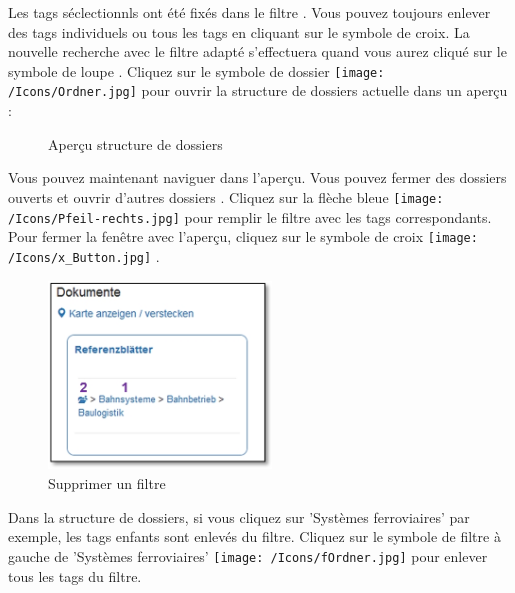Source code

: Les tags séclectionnls ont été fixés dans le filtre . Vous pouvez toujours enlever des tags individuels ou tous les tags en cliquant sur le symbole de croix. La nouvelle recherche avec le filtre adapté s'effectuera quand vous aurez cliqué sur le symbole de loupe . Cliquez sur le symbole de dossier \texttt{[image: /Icons/Ordner.jpg]}  pour ouvrir la structure de dossiers actuelle dans un aperçu : 

\begin{figure}[H]
\caption{Aperçu structure de dossiers}
\end{figure}

Vous pouvez maintenant naviguer dans l'aperçu. Vous pouvez fermer des dossiers ouverts  et ouvrir d'autres dossiers . Cliquez sur la flèche bleue \texttt{[image: /Icons/Pfeil-rechts.jpg]}  pour remplir le filtre avec les tags correspondants. Pour fermer la fenêtre avec l'aperçu, cliquez sur le symbole de croix \texttt{[image: /Icons/x\_Button.jpg]} .


\pagebreak

\begin{figure}   %
  \vspace{-30pt}      %
  \begin{center}
    \includegraphics[height=50mm]{../chapters/11_Dokumentenablage/pictures/11-htag_FilterLoeschen.jpg}
  \end{center}
  \vspace{-20pt}
  \caption{Supprimer un filtre}
  \vspace{-10pt}
\end{figure}
Dans la structure de dossiers, si vous cliquez sur 'Systèmes ferroviaires'  par exemple, les tags enfants sont enlevés du filtre. Cliquez sur le symbole de filtre à gauche de 'Systèmes ferroviaires' \texttt{[image: /Icons/fOrdner.jpg]}  pour enlever tous les tags du filtre.

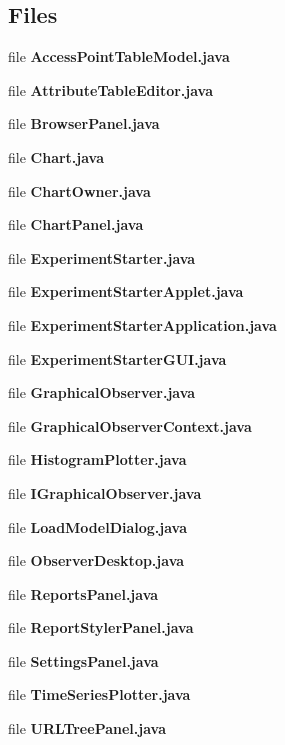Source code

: \subsection*{Files}
\begin{DoxyCompactItemize}
\item 
file {\bfseries Access\-Point\-Table\-Model.\-java}
\item 
file {\bfseries Attribute\-Table\-Editor.\-java}
\item 
file {\bfseries Browser\-Panel.\-java}
\item 
file {\bfseries Chart.\-java}
\item 
file {\bfseries Chart\-Owner.\-java}
\item 
file {\bfseries Chart\-Panel.\-java}
\item 
file {\bfseries Experiment\-Starter.\-java}
\item 
file {\bfseries Experiment\-Starter\-Applet.\-java}
\item 
file {\bfseries Experiment\-Starter\-Application.\-java}
\item 
file {\bfseries Experiment\-Starter\-G\-U\-I.\-java}
\item 
file {\bfseries Graphical\-Observer.\-java}
\item 
file {\bfseries Graphical\-Observer\-Context.\-java}
\item 
file {\bfseries Histogram\-Plotter.\-java}
\item 
file {\bfseries I\-Graphical\-Observer.\-java}
\item 
file {\bfseries Load\-Model\-Dialog.\-java}
\item 
file {\bfseries Observer\-Desktop.\-java}
\item 
file {\bfseries Reports\-Panel.\-java}
\item 
file {\bfseries Report\-Styler\-Panel.\-java}
\item 
file {\bfseries Settings\-Panel.\-java}
\item 
file {\bfseries Time\-Series\-Plotter.\-java}
\item 
file {\bfseries U\-R\-L\-Tree\-Panel.\-java}
\end{DoxyCompactItemize}
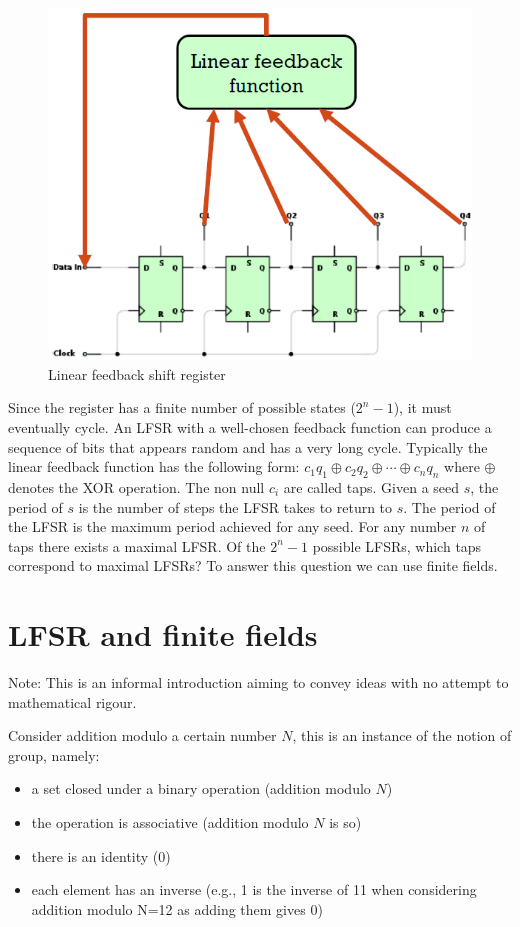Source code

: \begin{figure}
	\centering
	\includegraphics[width=0.7\linewidth]{Images/Chapter2/lfsr}
	\caption{Linear feedback shift register}
	\label{fig:lfsr}
\end{figure}

Since the register has a finite number of possible states ($2^n - 1$), it must eventually cycle. An LFSR with a well-chosen feedback
function can produce a sequence of bits that appears random and has a very long cycle. Typically the linear feedback function has the following form: $c_1 q_1 \oplus c_2 q_2 \oplus \cdots \oplus c_n q_n$ where $\oplus$ denotes the XOR operation. The non null $c_i$ are called taps.
Given a seed $s$, the period of $s$ is the number of steps the LFSR takes to return to $s$. The period of the LFSR is the maximum period achieved for any seed. For any number $n$ of taps there exists a maximal LFSR. Of the $2^{n}-1$ possible LFSRs, which taps correspond to maximal LFSRs? To answer this question we can use finite fields.

\section{LFSR and finite fields} 

Note: This is an informal introduction aiming to convey ideas with no attempt to mathematical rigour.

Consider addition modulo a certain number $N$, this is an instance of the notion of group, namely:
\begin{itemize}
	\item a set closed under a binary operation (addition modulo $N$)
	\item the operation is associative (addition modulo $N$ is so)
	\item there is an identity (0)
	\item each element has an inverse (e.g., 1 is the inverse of 11 when considering addition modulo N=12 as adding them gives 0)
\end{itemize}

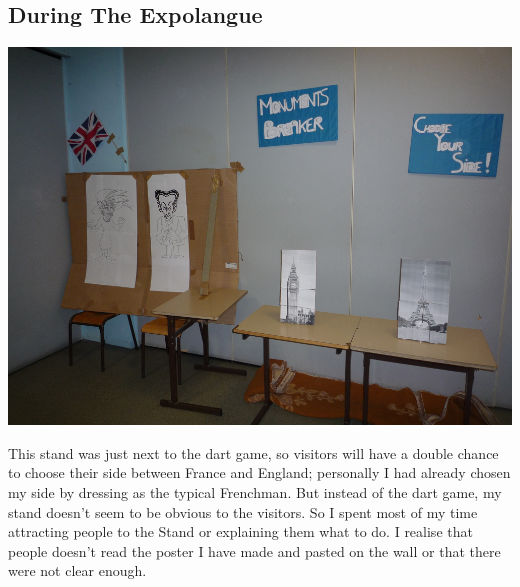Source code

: \documentclass[11pt;a4paper]{report}
\begin{document}
\subsection{During The Expolangue}

\begin{center}
\includegraphics[width=15cm]{images/MB}
\end{center}

    This stand was just next to the dart game, so visitors will have a double chance to choose their side between France and England; personally I had already chosen my side by dressing as the typical Frenchman. But instead of the dart game, my stand doesn’t seem to be obvious to the visitors. So I spent most of my time attracting people to the Stand or explaining them what to do. I realise that people doesn’t read the poster I have made and pasted on the wall or that there were not clear enough.
\end{document}
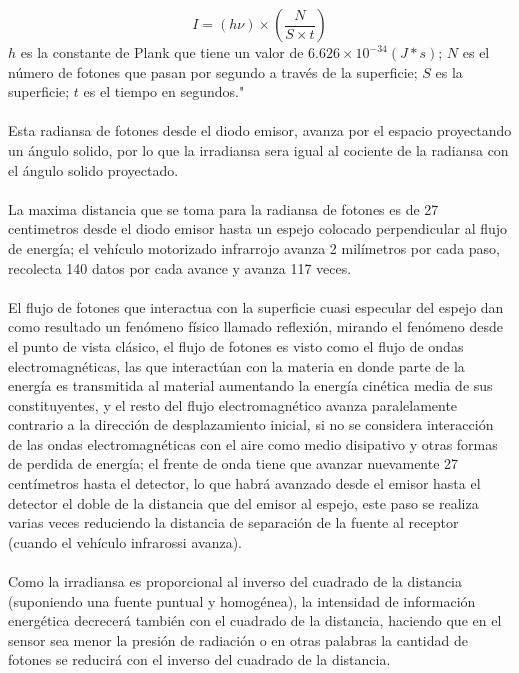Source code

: \documentclass[12]{article}
\begin{document}
\begin{multicols}{2}
\begin{equation}
I = (h\nu)\times \left ( \frac{N}{S\times t } \right)
\end{equation}
$h$ es la constante de Plank que tiene un valor de $6.626 \times 10^{-34} (J * s)$; $N$ es el número de fotones que pasan por segundo a través de la superficie; $S$ es la superficie; $t$ es el tiempo en segundos."\cite{FISICA_MODERNA}\\ \\
Esta radiansa de fotones desde el diodo emisor, avanza por el espacio proyectando un ángulo solido, por lo que la irradiansa  sera igual al cociente de la radiansa con el ángulo solido proyectado.\\\\
La maxima distancia que se toma para la radiansa de fotones es de 27 centimetros desde el diodo emisor hasta un espejo colocado perpendicular al flujo de energía; el vehículo motorizado infrarrojo avanza 2 milímetros por cada paso, recolecta 140 datos por cada avance y avanza 117 veces.\\ \\
El flujo de fotones que interactua con la superficie cuasi especular del espejo dan como resultado un fenómeno físico llamado reflexión, mirando el fenómeno desde el punto de vista clásico, el flujo de fotones  es  visto como el flujo de ondas electromagnéticas,   las que interactúan con la materia  en donde parte de la energía es transmitida al material aumentando la energía cinética media de sus constituyentes, y el resto del flujo electromagnético avanza paralelamente contrario a la dirección de desplazamiento inicial, si no se considera interacción de las ondas electromagnéticas con el aire como medio disipativo  y otras formas de perdida de energía; el frente de onda tiene que avanzar nuevamente 27 centímetros hasta el detector, lo que habrá avanzado desde el emisor hasta el detector el doble de la distancia que del emisor al espejo, este paso se realiza varias veces reduciendo la distancia de separación de la fuente al receptor (cuando el vehículo infrarossi avanza).\\\\
Como la irradiansa es proporcional al inverso del cuadrado de la distancia (suponiendo una fuente puntual y homogénea), la intensidad de información energética decrecerá también con el cuadrado de la distancia, haciendo que en el sensor sea menor la presión de radiación o en otras palabras la cantidad de fotones se reducirá con el inverso del cuadrado de la distancia.\\\\

\end{multicols}
\end{document}
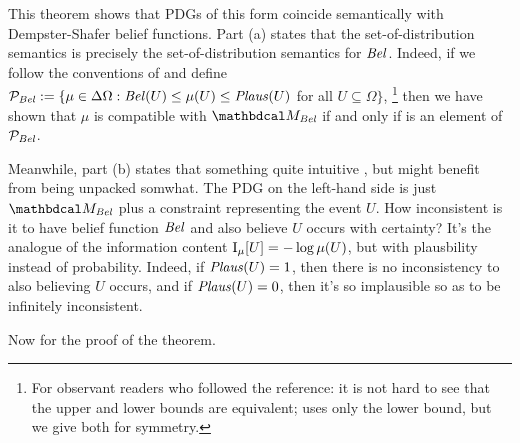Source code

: This theorem shows that PDGs of this form coincide semantically with Dempster-Shafer belief functions. 
Part (a) states that the set-of-distribution semantics is precisely the set-of-distribution semantics for $\mathit{Bel}$.
Indeed, if we follow the conventions of \citet[Theorem 2.6.1]{halpern-RAU} and define $\mathcal P_{\mathit{Bel}} := \{ \mu \in \Delta \Omega : \mathit{Bel}(U) \le \mu(U) \le \mathit{Plaus}(U)$ for all $U \subseteq \Omega \}$, 
\unskip\footnote{For observant readers who followed the reference: it is not hard to see that the upper and lower bounds are equivalent; \citet{halpern-RAU} uses only the lower bound, but we give both for symmetry.}
then we have shown that $\mu$ is compatible with $\dg M_{\Bel}$ if and only if is an element of $\mathcal P_{\mathit{Bel}}$. 

Meanwhile, part (b) states that something quite intuitive
%
\unskip, but might benefit from being unpacked somwhat.  The PDG on the left-hand side is just $\dg M_{\Bel}$ plus a constraint representing the event $U$. 
How inconsistent is it to have belief function $\mathit{Bel}$ and also believe $U$ occurs with certainty? 
It's the analogue of the information content $\operatorname{\mathrm{I}}_\mu[U] = - \log \mu(U)$, but with plausbility instead of probability. 
Indeed, if $\mathit{Plaus}(U) = 1$, then there is no inconsistency to also believing $U$ occurs, and if $\mathit{Plaus}(U) = 0$, then it's so implausible so as to be infinitely inconsistent. 

Now for the proof of the theorem.


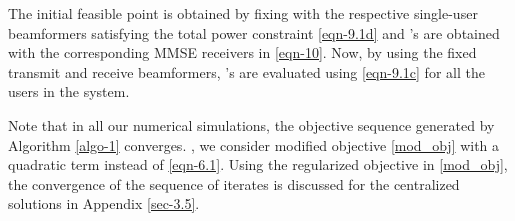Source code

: The initial feasible point  is obtained by fixing  with the respective single-user beamformers satisfying the total power constraint \eqref{eqn-9.1d} and 's are obtained with the corresponding \ac{MMSE} receivers in \eqref{eqn-10}. Now, by using the fixed transmit and receive beamformers, 's are evaluated using \eqref{eqn-9.1c} for all the users in the system. 

Note that in all our numerical simulations, the objective sequence generated by Algorithm \ref{algo-1} converges. , we consider modified objective \eqref{mod_obj} with a quadratic term instead of \eqref{eqn-6.1}. Using the regularized objective in \eqref{mod_obj}, the convergence of the sequence of iterates is discussed for the centralized solutions in Appendix \ref{sec-3.5}.
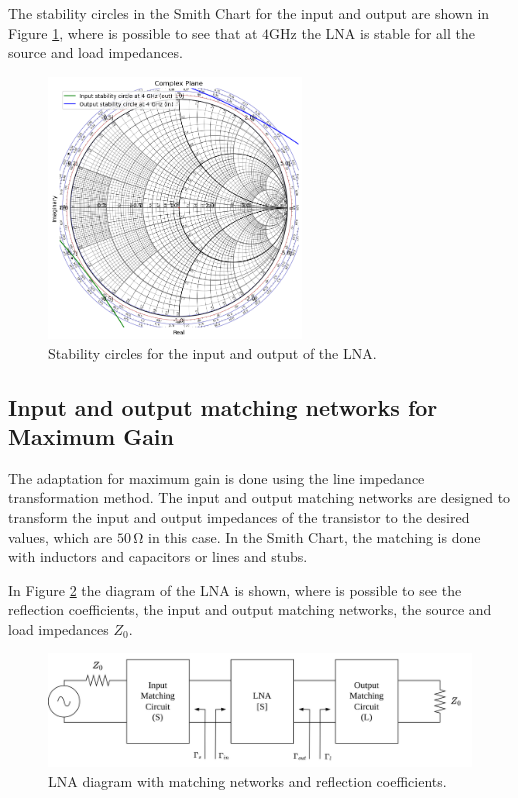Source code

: The stability circles in the Smith Chart for the input and output are shown in Figure \ref{fig:StabilityCircles}, where is possible to see  that at $4\si{\giga\hertz}$ the LNA is stable for all the source and load impedances.

\begin{figure}[H]
    \centering
    \includegraphics[width=0.6\textwidth]{Images/stability-circles.png}
    \caption{Stability circles for the input and output of the LNA.}
    \label{fig:StabilityCircles}
\end{figure}

\subsection{Input and output matching networks for Maximum Gain}

The adaptation for maximum gain is done using the line impedance transformation method. The input and output matching networks are designed to transform the input and output impedances of the transistor to the desired values, which are $50\,\si{\ohm}$ in this case. In the Smith Chart, the matching is done with inductors and capacitors or lines and stubs.

In Figure \ref{fig:LNA-diagram} the diagram of the LNA is shown, where is possible to see the reflection coefficients, the input and output matching networks, the source and load impedances $Z_0$.

\begin{figure}[H]
    \centering
    \includegraphics[width=1\textwidth]{Images/LNA-diagram.png}
    \caption{LNA diagram with matching networks and reflection coefficients.}
    \label{fig:LNA-diagram}
\end{figure}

· · · · ·

*What is required*
Copy out all lines from the material above that contain the string "StabilityCircles".

*Result of this exercise*
: The stability circles in the Smith Chart for the input and output are shown in Figure \ref{fig:StabilityCircles}, where is possible to see  that at $4\si{\giga\hertz}$ the LNA is stable for all the source and load impedances.
    \label{fig:StabilityCircles}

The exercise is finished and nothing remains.